Data provided ::

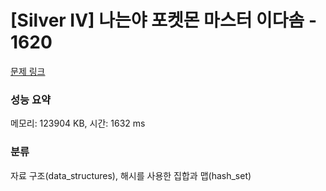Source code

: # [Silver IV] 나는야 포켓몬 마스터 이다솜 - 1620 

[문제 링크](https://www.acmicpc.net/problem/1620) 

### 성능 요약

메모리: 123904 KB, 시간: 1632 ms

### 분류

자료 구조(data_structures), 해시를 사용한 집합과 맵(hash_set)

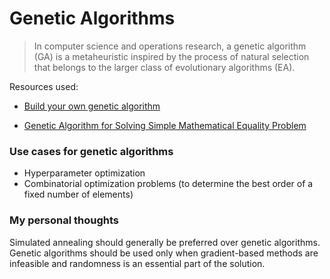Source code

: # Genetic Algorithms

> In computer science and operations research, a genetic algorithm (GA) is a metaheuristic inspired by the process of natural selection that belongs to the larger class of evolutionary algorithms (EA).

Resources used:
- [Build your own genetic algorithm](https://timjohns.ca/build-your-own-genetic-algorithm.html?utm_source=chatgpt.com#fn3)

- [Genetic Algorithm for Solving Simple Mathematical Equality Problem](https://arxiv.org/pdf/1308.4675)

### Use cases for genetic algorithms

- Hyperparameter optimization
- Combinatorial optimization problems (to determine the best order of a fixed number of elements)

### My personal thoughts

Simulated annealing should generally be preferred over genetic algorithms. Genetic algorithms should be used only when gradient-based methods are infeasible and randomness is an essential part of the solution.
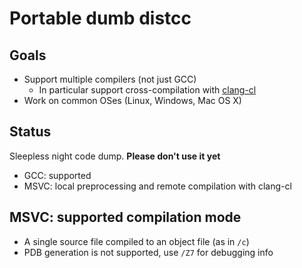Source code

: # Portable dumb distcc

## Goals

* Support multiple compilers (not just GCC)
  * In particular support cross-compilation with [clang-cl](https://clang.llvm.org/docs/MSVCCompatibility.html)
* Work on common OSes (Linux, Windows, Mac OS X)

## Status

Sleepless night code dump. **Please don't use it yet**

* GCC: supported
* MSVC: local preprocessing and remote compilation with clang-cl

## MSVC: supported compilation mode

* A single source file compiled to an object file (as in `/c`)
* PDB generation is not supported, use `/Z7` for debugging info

Activity :: Both ends count here. Reproduce exactly the lines from the one containing "In particular support" through the end of the listing.

Result of this task ::
  * In particular support cross-compilation with [clang-cl](https://clang.llvm.org/docs/MSVCCompatibility.html)
* Work on common OSes (Linux, Windows, Mac OS X)

## Status

Sleepless night code dump. **Please don't use it yet**

* GCC: supported
* MSVC: local preprocessing and remote compilation with clang-cl

## MSVC: supported compilation mode

* A single source file compiled to an object file (as in `/c`)
* PDB generation is not supported, use `/Z7` for debugging info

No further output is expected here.